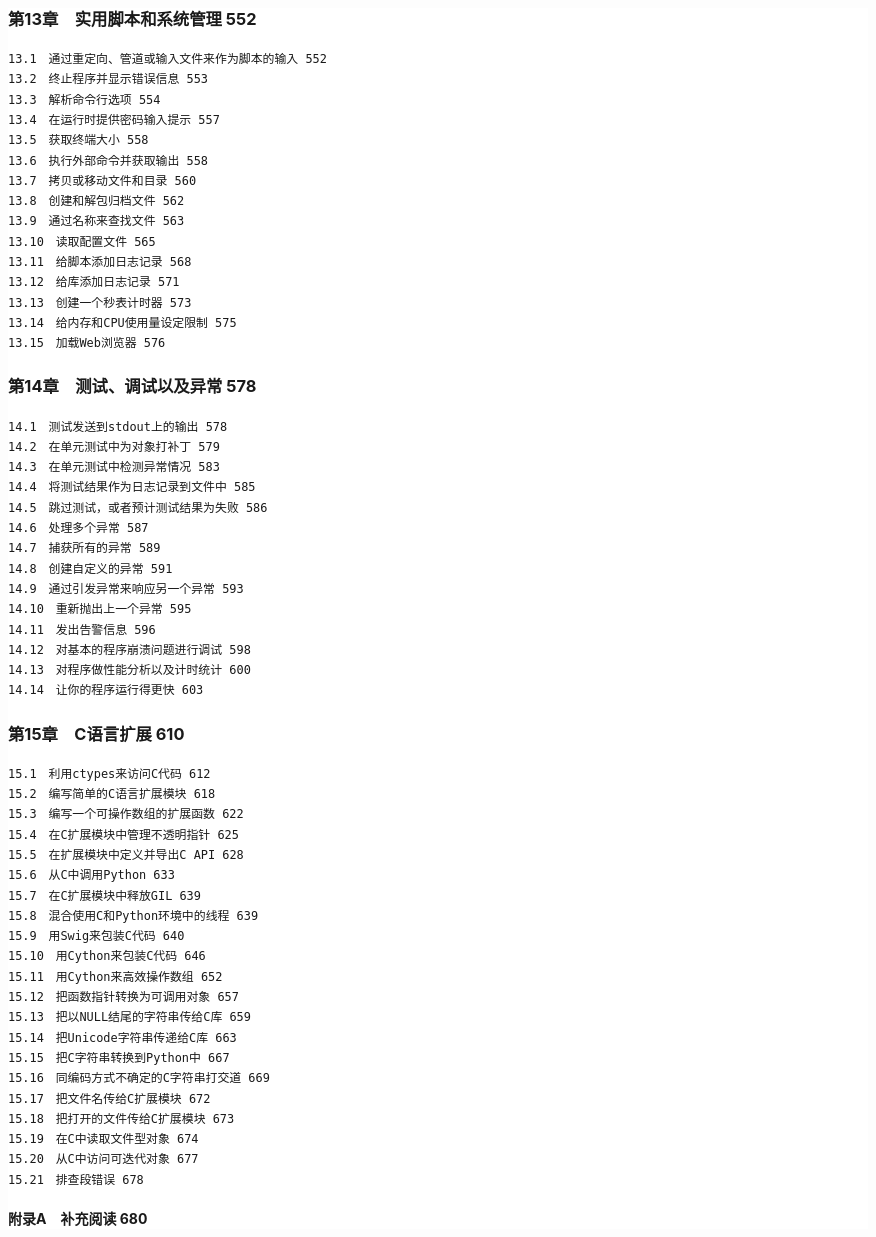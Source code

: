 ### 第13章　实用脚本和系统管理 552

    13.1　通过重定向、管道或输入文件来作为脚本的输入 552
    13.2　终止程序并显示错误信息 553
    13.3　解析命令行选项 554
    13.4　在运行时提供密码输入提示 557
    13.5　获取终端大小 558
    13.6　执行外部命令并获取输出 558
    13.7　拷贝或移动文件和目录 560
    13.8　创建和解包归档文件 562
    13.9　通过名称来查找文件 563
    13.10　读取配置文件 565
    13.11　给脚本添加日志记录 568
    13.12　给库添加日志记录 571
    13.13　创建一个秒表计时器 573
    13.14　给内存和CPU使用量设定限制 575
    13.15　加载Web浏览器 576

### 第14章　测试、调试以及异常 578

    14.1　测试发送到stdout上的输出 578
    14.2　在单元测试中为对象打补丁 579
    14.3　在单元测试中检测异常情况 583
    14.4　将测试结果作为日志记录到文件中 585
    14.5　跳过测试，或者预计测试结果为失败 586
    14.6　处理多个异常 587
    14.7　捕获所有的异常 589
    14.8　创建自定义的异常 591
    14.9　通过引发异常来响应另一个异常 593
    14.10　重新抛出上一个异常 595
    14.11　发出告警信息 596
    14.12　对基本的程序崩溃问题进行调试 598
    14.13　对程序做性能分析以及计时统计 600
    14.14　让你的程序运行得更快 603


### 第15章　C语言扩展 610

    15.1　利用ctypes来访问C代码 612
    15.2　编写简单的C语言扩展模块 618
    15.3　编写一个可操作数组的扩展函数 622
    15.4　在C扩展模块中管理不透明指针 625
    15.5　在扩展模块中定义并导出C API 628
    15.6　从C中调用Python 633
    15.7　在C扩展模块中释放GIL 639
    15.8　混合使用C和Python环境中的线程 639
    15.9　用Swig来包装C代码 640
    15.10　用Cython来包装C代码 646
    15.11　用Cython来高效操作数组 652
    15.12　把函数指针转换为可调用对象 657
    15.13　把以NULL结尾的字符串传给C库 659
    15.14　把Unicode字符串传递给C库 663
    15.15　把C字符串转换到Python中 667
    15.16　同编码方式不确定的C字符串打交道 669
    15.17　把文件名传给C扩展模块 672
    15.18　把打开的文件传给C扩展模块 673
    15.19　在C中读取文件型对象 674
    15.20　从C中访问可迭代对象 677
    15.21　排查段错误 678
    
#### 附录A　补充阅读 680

==

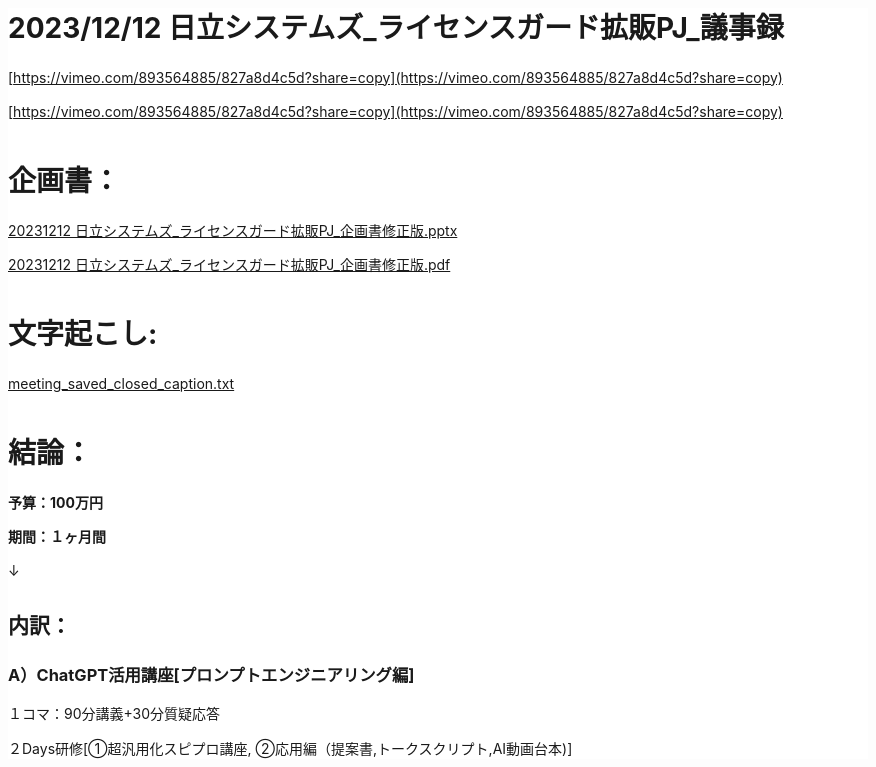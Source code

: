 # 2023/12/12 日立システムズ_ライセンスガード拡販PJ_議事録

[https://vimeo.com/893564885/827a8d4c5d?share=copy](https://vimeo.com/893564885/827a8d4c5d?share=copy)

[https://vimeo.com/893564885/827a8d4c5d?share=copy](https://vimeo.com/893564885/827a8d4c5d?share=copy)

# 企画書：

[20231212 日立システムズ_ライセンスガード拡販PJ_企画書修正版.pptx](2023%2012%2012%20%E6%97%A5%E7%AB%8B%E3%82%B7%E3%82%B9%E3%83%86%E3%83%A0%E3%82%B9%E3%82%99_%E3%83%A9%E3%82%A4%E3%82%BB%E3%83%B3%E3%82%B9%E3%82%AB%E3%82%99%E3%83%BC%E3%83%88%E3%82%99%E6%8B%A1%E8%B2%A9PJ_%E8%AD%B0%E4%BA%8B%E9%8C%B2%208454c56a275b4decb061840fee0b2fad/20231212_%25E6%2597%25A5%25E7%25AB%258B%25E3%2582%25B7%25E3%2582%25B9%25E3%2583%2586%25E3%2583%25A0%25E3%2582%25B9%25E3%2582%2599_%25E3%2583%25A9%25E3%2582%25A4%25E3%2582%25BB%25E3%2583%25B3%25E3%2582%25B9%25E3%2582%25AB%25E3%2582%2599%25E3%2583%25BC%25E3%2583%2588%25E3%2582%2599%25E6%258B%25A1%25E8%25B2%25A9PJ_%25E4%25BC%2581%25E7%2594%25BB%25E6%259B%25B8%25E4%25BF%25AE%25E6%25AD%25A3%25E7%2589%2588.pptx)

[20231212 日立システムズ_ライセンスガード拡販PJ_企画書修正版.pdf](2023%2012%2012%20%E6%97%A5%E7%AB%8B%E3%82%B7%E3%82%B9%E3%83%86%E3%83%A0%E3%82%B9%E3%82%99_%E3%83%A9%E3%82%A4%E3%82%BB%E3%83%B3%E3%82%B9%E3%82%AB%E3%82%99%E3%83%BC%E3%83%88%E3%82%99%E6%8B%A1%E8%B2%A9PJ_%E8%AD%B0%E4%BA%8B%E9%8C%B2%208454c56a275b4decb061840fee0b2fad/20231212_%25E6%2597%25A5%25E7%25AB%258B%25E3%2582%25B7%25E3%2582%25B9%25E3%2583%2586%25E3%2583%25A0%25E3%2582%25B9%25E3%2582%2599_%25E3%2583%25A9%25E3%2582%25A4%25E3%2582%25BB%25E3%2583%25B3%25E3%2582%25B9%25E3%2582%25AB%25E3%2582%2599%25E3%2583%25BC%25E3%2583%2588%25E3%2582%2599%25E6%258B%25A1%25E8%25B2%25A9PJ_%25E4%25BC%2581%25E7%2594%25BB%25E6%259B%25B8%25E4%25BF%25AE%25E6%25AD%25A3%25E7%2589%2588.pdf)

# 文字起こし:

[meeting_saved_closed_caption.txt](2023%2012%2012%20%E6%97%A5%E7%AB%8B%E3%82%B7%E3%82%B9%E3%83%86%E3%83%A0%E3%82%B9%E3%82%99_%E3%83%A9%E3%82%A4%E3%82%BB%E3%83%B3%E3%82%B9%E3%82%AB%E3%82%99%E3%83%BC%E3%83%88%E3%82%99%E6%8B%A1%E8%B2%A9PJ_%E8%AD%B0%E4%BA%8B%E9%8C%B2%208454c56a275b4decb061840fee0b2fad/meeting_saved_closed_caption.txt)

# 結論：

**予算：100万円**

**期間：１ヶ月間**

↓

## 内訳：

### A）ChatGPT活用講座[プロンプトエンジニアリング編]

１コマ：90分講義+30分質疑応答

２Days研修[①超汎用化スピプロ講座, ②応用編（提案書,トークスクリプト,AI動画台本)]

* * *

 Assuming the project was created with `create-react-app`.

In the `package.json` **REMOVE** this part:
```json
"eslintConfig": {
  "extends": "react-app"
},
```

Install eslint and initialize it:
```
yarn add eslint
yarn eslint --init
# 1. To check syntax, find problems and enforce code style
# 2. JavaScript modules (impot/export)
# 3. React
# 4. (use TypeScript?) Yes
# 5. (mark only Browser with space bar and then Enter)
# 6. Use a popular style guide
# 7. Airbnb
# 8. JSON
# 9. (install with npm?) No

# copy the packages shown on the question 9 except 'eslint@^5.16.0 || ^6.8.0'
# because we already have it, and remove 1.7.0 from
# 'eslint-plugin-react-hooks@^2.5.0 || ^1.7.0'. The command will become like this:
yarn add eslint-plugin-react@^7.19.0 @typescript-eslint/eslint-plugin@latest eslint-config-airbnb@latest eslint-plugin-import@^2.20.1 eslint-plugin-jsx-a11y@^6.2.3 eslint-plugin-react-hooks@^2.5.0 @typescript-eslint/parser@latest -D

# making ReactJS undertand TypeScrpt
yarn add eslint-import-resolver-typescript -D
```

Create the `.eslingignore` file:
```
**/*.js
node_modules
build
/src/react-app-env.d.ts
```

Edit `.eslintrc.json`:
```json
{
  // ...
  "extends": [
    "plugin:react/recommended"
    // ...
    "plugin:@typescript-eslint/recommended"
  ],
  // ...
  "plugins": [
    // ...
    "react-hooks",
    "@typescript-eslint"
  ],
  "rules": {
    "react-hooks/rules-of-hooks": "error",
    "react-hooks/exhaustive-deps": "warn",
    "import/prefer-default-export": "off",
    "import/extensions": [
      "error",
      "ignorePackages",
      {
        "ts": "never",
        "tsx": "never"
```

THE PROBLEM: Out of the records above, pick each line that contains the string "this".

ANSWER FOR THE TASK:
In the `package.json` **REMOVE** this part:
# 'eslint-plugin-react-hooks@^2.5.0 || ^1.7.0'. The command will become like this:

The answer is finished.